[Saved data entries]
________________________

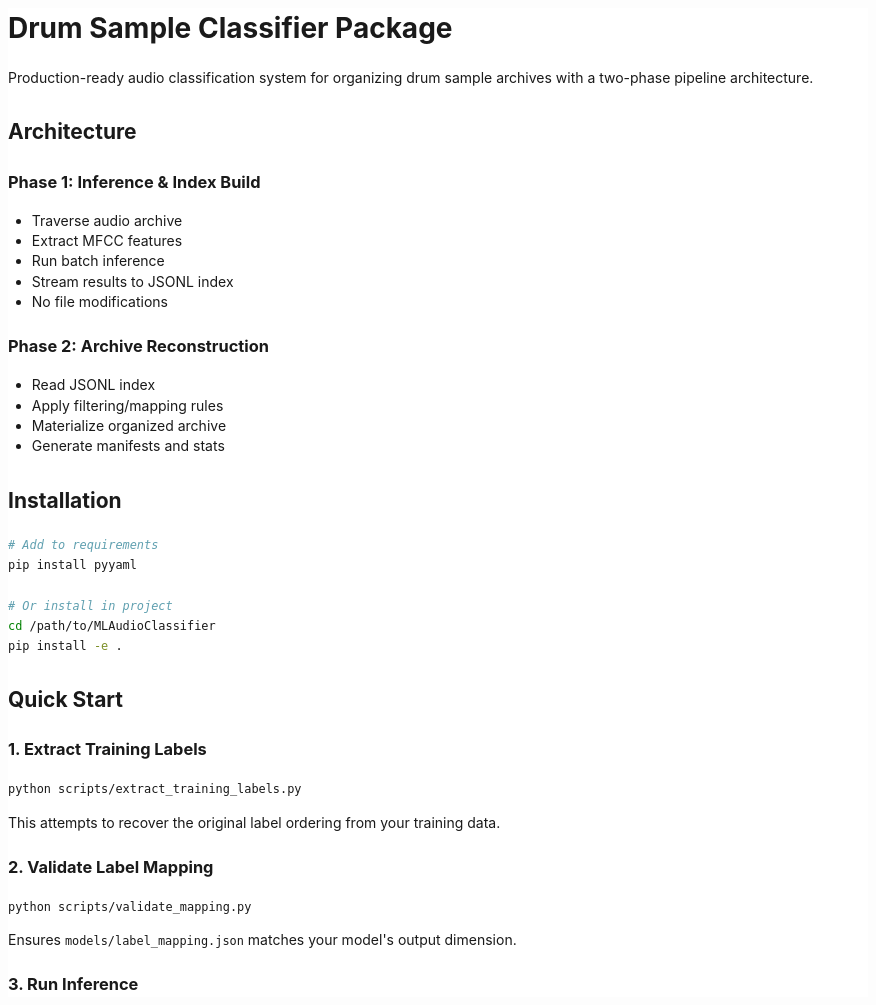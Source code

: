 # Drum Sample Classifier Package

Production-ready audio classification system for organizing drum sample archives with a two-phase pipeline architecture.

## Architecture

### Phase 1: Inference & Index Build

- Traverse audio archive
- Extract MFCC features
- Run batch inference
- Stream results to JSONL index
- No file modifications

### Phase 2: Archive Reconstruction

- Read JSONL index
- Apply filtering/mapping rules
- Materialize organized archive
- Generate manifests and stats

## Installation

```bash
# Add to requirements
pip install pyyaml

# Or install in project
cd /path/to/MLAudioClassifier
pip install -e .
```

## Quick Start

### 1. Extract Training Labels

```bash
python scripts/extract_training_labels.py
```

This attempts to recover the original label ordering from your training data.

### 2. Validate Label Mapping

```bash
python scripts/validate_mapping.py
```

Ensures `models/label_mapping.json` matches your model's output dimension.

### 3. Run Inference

________________________

WHAT IS BEING ASKED: Copy every entry exactly; drop the pictures.

PROBLEM SOLUTION:
Source code

: # Drum Sample Classifier Package

Production-ready audio classification system for organizing drum sample archives with a two-phase pipeline architecture.

## Architecture

### Phase 1: Inference & Index Build

- Traverse audio archive
- Extract MFCC features
- Run batch inference
- Stream results to JSONL index
- No file modifications

### Phase 2: Archive Reconstruction

- Read JSONL index
- Apply filtering/mapping rules
- Materialize organized archive
- Generate manifests and stats

## Installation

```bash
# Add to requirements
pip install pyyaml

# Or install in project
cd /path/to/MLAudioClassifier
pip install -e .
```

## Quick Start

### 1. Extract Training Labels

```bash
python scripts/extract_training_labels.py
```

This attempts to recover the original label ordering from your training data.

### 2. Validate Label Mapping

```bash
python scripts/validate_mapping.py
```

Ensures `models/label_mapping.json` matches your model's output dimension.

### 3. Run Inference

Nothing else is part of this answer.